In these cases the rules that are set forth protect the child and allow her or him the freedom to live fully. Sure, a toddler might feel restricted by not being allowed to touch the hot stove, but if he were able to understand that wearing a restrictive bandage on his hand for a week – as the treatment for serious burn may indicate – will severely limit his freedom to play at the playground, dig in the sand, go swimming in the backyard pool, explore his new little toy cars, or simply clap his hand in tune with his favorite songs, he might agree that following the rule of not touching that stove is actually designed to allow him more freedoms.
Yet sometimes a family seems to get bogged down by rules rather than freed by them. This is done when rules are created ineffectively. Learn how to set positive and freeing rules for your child by following these simple steps:
1. Some rules need to be created by the parent, such as “do not touch the hot stove”. Yet as children get older, they need to be able to help in the creation of household rules. Children as young as four or five are able to give input on new rules and also on consequences – both positive and negative – that should follow the obedience to or breaking of a rule. This involvement brings the freedom of choice.
2. Charts are a good way of tracking success, but do you allow your child to experience failure as well? Living in a day and age where self esteem is the new altar at which parents profusely present their offerings of medals, ribbons, and certificates of achievement, too many children are not accustomed to feel the sting of failure. When you consider the great examples of the Bible, it was out of failure that learning and greatness ensued! Jonah, Solomon and Peter are great examples of individuals who failed but learned from their mistakes and rose up to the challenge and to greatness! Obviously, you do not want to set up your child for failure, but do not bend the rules to the breaking point so your child can earn a sticker on her chart. Permission to experience failure brings the freedom of experiencing growth.
3. The common fallacy of rule setting for children entails the notion that the older they get the less rules they need. If you think about it, the only rule a toddler needs to know is “obey the first time, right away.” As the child enters school age, the rules become more plentiful and include conduct at school, conduct with friends, work ethic as it pertains to homework, and so forth. Yet as the number of rules increase, the positive consequences abound! A child that learns not to hit, kick, or bite others will have friends to play with! A child who does his homework will receive good grades and respect from teachers! Thus, failure to adjust the rules in your home as your child matures leads to her experiencing a sense of floundering and insecurity while an increase in rules leads to an abundance of positive consequences.
4. Avoid setting so many rules that every aspect of your child’s daily life is governed by them. This will make your home a haven for legalism.
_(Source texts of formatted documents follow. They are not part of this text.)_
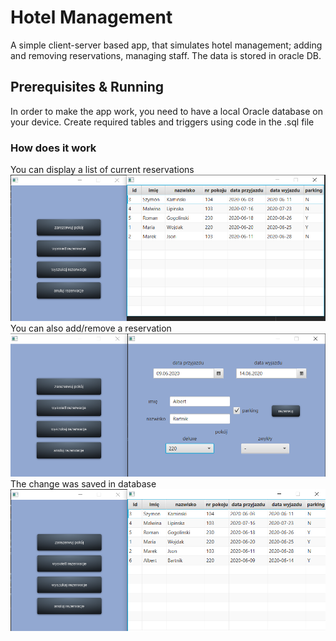 # Hotel Management

A simple client-server based app, that simulates hotel management;
adding and removing reservations, managing staff.
The data is stored in oracle DB.

## Prerequisites & Running

In order to make the app work, you need to have a local Oracle database on your device.
Create required tables and triggers using code in the .sql file
### How does it work
You can display a list of current reservations
![alt](imgs/wyswietl.png)
You can also add/remove a reservation
![alt](imgs/rezerwacja.png)
The change was saved in database 
![alt](imgs/wyswietl2.png)





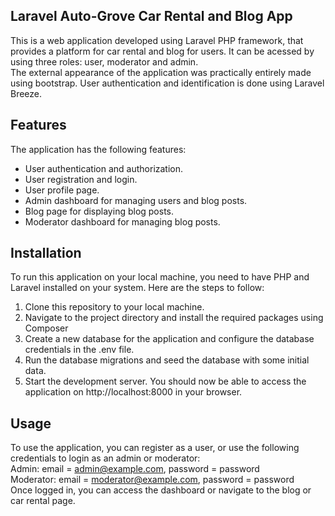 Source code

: ## Laravel Auto-Grove Car Rental and Blog App

This is a web application developed using Laravel PHP framework, that provides a platform for car rental and blog for users. It can be acessed by using three roles: user, moderator and admin.
<br/>
The external appearance of the application was practically entirely made using bootstrap. User authentication and identification is done using Laravel Breeze.

## Features

The application has the following features:
<ul>
<li>User authentication and authorization.</li>
<li>User registration and login.</li>
<li>User profile page.</li>
<li>Admin dashboard for managing users and blog posts.</li>
<li>Blog page for displaying blog posts.</li>
<li>Moderator dashboard for managing blog posts.</li>
</ul>

## Installation

To run this application on your local machine, you need to have PHP and Laravel installed on your system. Here are the steps to follow:
1. Clone this repository to your local machine.
2. Navigate to the project directory and install the required packages using Composer
3. Create a new database for the application and configure the database credentials in the .env file.
4. Run the database migrations and seed the database with some initial data.
5. Start the development server.
You should now be able to access the application on http://localhost:8000 in your browser.

## Usage
To use the application, you can register as a user, or use the following credentials to login as an admin or moderator:
<br/>
Admin: email = admin@example.com, password = password
<br/>
Moderator: email = moderator@example.com, password = password
<br/>
Once logged in, you can access the dashboard or navigate to the blog or car rental page.

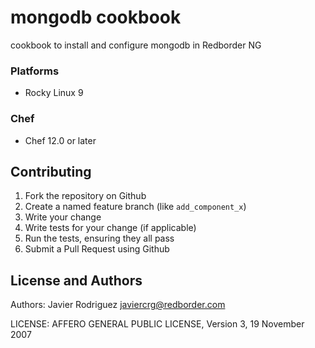 # mongodb cookbook

cookbook to install and configure mongodb in Redborder NG

### Platforms

- Rocky Linux 9

### Chef

- Chef 12.0 or later

## Contributing

1. Fork the repository on Github
2. Create a named feature branch (like `add_component_x`)
3. Write your change
4. Write tests for your change (if applicable)
5. Run the tests, ensuring they all pass
6. Submit a Pull Request using Github

## License and Authors

Authors: Javier Rodriguez <javiercrg@redborder.com>

LICENSE: AFFERO GENERAL PUBLIC LICENSE, Version 3, 19 November 2007
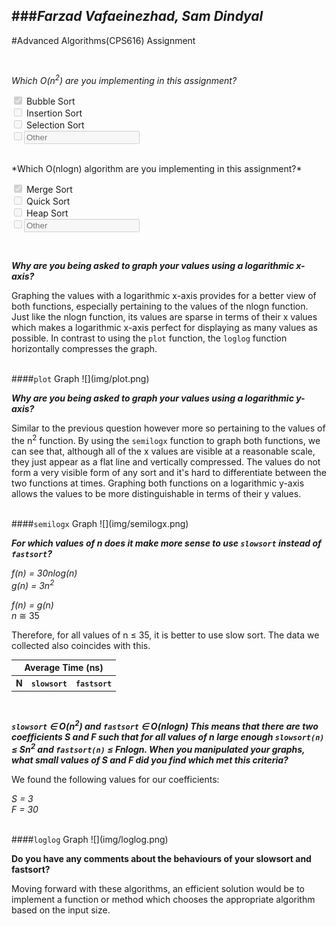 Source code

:<script>
	function writeRow(row) {
		document.write("<tr>");
		for (var i = 0; i < row.length; i++)
			document.write("<td align=\"center\">" + row[i] + "</td>");
		document.write("</tr>");
	}
	
</script> 

###*Farzad Vafaeinezhad, Sam Dindyal*
--
#Advanced Algorithms(CPS616) Assignment

<br>

*Which O(n<sup>2</sup>) are you implementing in this assignment?*

<input type="checkbox" disabled checked> Bubble Sort<br>
<input type="checkbox" disabled> Insertion Sort<br>
<input type="checkbox" disabled> Selection Sort<br>
<input type="checkbox" disabled><input placeholder="Other" disabled></input>

<br>
*Which O(nlogn) algorithm are you implementing in this assignment?*

<input type="checkbox" disabled checked> Merge Sort<br>
<input type="checkbox" disabled> Quick Sort<br>
<input type="checkbox" disabled> Heap Sort<br>
<input type="checkbox" disabled><input placeholder="Other" disabled></input>

<br>

***Why are you being asked to graph your values using a logarithmic x-axis?***<br>

Graphing the values with a logarithmic x-axis provides for a better view of both functions, especially pertaining to the values of the nlogn function. Just like the nlogn function, its values are sparse in terms of their x values which makes a logarithmic x-axis perfect for displaying as many values as possible. In contrast to using the <code>plot</code> function, the <code>loglog</code> function horizontally compresses the graph.

<br>
####<code>plot</code> Graph
![](img/plot.png)

<br>

***Why are you being asked to graph your values using a logarithmic y-axis?***<br>

Similar to the previous question however more so pertaining to the values of the n<sup>2</sup> function. By using the <code>semilogx</code> function to graph both functions, we can see that, although all of the x values are visible at a reasonable scale, they just appear as a flat line and vertically compressed. The values do not form a very visible form of any sort and it's hard to differentiate between the two functions at times. Graphing both functions on a logarithmic y-axis allows the values to be more distinguishable in terms of their y values.

<br>
####<code>semilogx</code> Graph
![](img/semilogx.png)

<br>

***For which values of n does it make more sense to use <code>slowsort</code> instead of <code>fastsort</code>?***<br>

*f(n) = 30nlog(n)*<br>
*g(n) = 3n<sup>2</sup>*<br>

*f(n) = g(n)*<br>
*n* &cong; 35

Therefore, for all values of n &le; 35, it is better to use slow sort. The data we collected also coincides with this.
<table>
<tr>
	<th colspan="3">Average Time (ns)</th>
</tr>
<tr>
	<th>N</th>
	<th><code>slowsort</code></th>
	<th><code>fastsort</code></th>
</tr>

<script>
	writeRow([ 10 , 211 , 641]);
	writeRow([ 20 , 832 ," 1,046 "]);
	writeRow([ 50 ," 4,811 "," 2,590 "]);
	writeRow([ 100 ," 17,127 "," 5,448 "]);
	writeRow([ 200 ," 59,484 "," 11,512 "]);
	writeRow([ 500 ," 329,049 "," 31,683 "]);
	writeRow([" 1,000 "," 1,236,118 "," 63,865 "]);
	writeRow([" 2,000 "," 4,768,017 "," 124,500 "]);
	writeRow([" 5,000 "," 30,455,982 "," 318,814 "]);
	writeRow([" 10,000 "," 137,170,419 "," 630,194 "
]);
	writeRow([" 20,000 "," 609,172,356 "," 1,326,659 "
]);
	writeRow([" 50,000 "," 3,964,567,009 "," 3,439,664 "
]);
	writeRow([" 100,000 "," 15,930,529,921 "," 7,032,603 "]);
	writeRow([" 200,000 "," 63,658,762,894 "," 14,837,992 "]);
	writeRow([" 500,000 "," 397,349,597,058 "," 42,573,181 "]);
	writeRow([" 1,000,000 "," 1,594,043,609,832 "," 86,751,919 "]);
</script>
<table>


<br>

***<code>slowsort</code> &isin; O(n<sup>2</sup>) and <code>fastsort</code> &isin; O(nlogn) This means that there are two coefficients S and F such that for all values of n large enough <code>slowsort(n)</code> &le; Sn<sup>2</sup> and <code>fastsort(n)</code> &le; Fnlogn. When you manipulated your graphs, what small values of S and F did you find which met this criteria?***<br>

We found the following values for our coefficients: <br>

*S = 3*<br>
*F = 30*

<br>
####<code>loglog</code> Graph
![](img/loglog.png)

<br>

**Do you have any comments about the behaviours of your slowsort and fastsort?**

Moving forward with these algorithms, an efficient solution would be to implement a function or method which chooses the appropriate algorithm based on the input size.

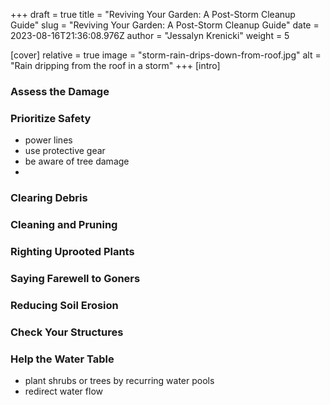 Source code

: +++
draft = true
title = "Reviving Your Garden: A Post-Storm Cleanup Guide"
slug = "Reviving Your Garden: A Post-Storm Cleanup Guide"
date = 2023-08-16T21:36:08.976Z
author = "Jessalyn Krenicki"
weight = 5

[cover]
relative = true
image = "storm-rain-drips-down-from-roof.jpg"
alt = "Rain dripping from the roof in a storm"
+++
\[intro]

### Assess the Damage

### Prioritize Safety

* power lines
* use protective gear
* be aware of tree damage
*

### Clearing Debris



### Cleaning and Pruning



### Righting Uprooted Plants



### Saying Farewell to Goners



### Reducing Soil Erosion



### Check Your Structures



### Help the Water Table

* plant shrubs or trees by recurring water pools
* redirect water flow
If you find yourself arguing rule interpretation with your child, the odds are that you either have a budding lawyer in your family or you have too many rules. Permit some leeway for your child to make his own choices, and allow your child to experience the consequences in the safety of your family. For example, allow your second grader to decide when and how to study for her upcoming spelling test. If she buckles down and studies, she will experience the freedom of making a good choice and earning the privilege of more independence when it comes to school matters. On the other hand, if she chooses to blow off the studying and predictably will bring home a bad grade, she will experience the freedom of making a bad choice and understanding that negative consequences are not an idle threat but a real world reality. Do not take away this latter freedom, but at the same time do not give a child who struggles with independent studying too many opportunities to experience it to the extent that her overall grades seriously suffer. This is the definition of the safety previously mentioned – you child will have the freedom to experience failure in a controlled environment where you, the Christian parent, can ensure that the severity, duration, and reach of the consequences will not be too harsh. The sting of one or two bad grades and the shame of having to fess up that your trust was not appreciated is acceptable when teaching an overall life lesson.